Recorded information below:

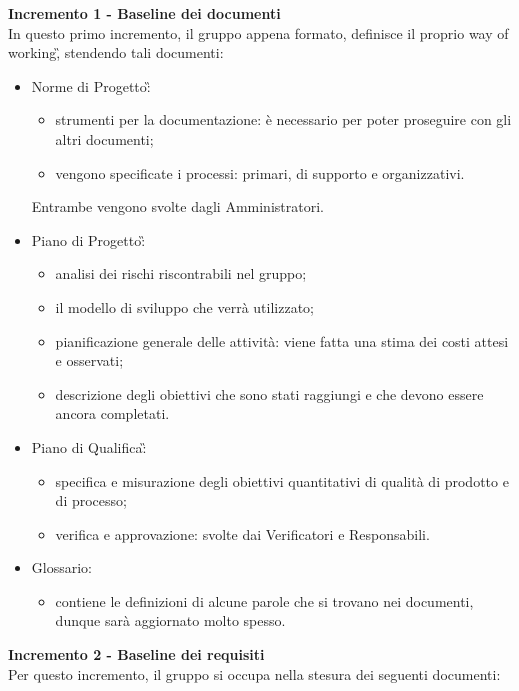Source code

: {{        \textbf{Incremento 1 - Baseline dei documenti} \\ 
    In questo primo incremento, il gruppo appena formato, definisce il proprio way of working\G, stendendo tali documenti:
    \begin{itemize}
        \item Norme di Progetto\G:
            \begin{itemize}
                \item strumenti per la documentazione: è necessario per poter proseguire con gli altri documenti;
                \item vengono specificate i processi: primari, di supporto e organizzativi. 
            \end{itemize}
        Entrambe vengono svolte dagli Amministratori.
        \item Piano di Progetto\G: 
            \begin{itemize}
                \item analisi dei rischi riscontrabili nel gruppo;
                \item il modello di sviluppo che verrà utilizzato;
                \item pianificazione generale delle attività: viene fatta una stima dei costi attesi e osservati;
                \item descrizione degli obiettivi che sono stati raggiungi e che devono essere ancora completati.
            \end{itemize}
        \item Piano di Qualifica\G: 
            \begin{itemize}
                \item specifica e misurazione degli obiettivi quantitativi di qualità di prodotto e di processo;
                \item verifica e approvazione: svolte dai Verificatori e Responsabili.
            \end{itemize}
        \item Glossario: 
            \begin{itemize}
                \item contiene le definizioni di alcune parole che si trovano nei documenti, dunque sarà aggiornato molto spesso.
            \end{itemize}
    \end{itemize}
    \textbf{Incremento 2 - Baseline dei requisiti} \\
    Per questo incremento, il gruppo si occupa nella stesura dei seguenti documenti:
}}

End of Recorded information.

### How to complete this task
Repeat the records exactly, without the pictures.

### Solution
Source code

: {{        \textbf{Incremento 1 - Baseline dei documenti} \\ 
    In questo primo incremento, il gruppo appena formato, definisce il proprio way of working\G, stendendo tali documenti:
    \begin{itemize}
        \item Norme di Progetto\G:
            \begin{itemize}
                \item strumenti per la documentazione: è necessario per poter proseguire con gli altri documenti;
                \item vengono specificate i processi: primari, di supporto e organizzativi. 
            \end{itemize}
        Entrambe vengono svolte dagli Amministratori.
        \item Piano di Progetto\G: 
            \begin{itemize}
                \item analisi dei rischi riscontrabili nel gruppo;
                \item il modello di sviluppo che verrà utilizzato;
                \item pianificazione generale delle attività: viene fatta una stima dei costi attesi e osservati;
                \item descrizione degli obiettivi che sono stati raggiungi e che devono essere ancora completati.
            \end{itemize}
        \item Piano di Qualifica\G: 
            \begin{itemize}
                \item specifica e misurazione degli obiettivi quantitativi di qualità di prodotto e di processo;
                \item verifica e approvazione: svolte dai Verificatori e Responsabili.
            \end{itemize}
        \item Glossario: 
            \begin{itemize}
                \item contiene le definizioni di alcune parole che si trovano nei documenti, dunque sarà aggiornato molto spesso.
            \end{itemize}
    \end{itemize}
    \textbf{Incremento 2 - Baseline dei requisiti} \\
    Per questo incremento, il gruppo si occupa nella stesura dei seguenti documenti:
}}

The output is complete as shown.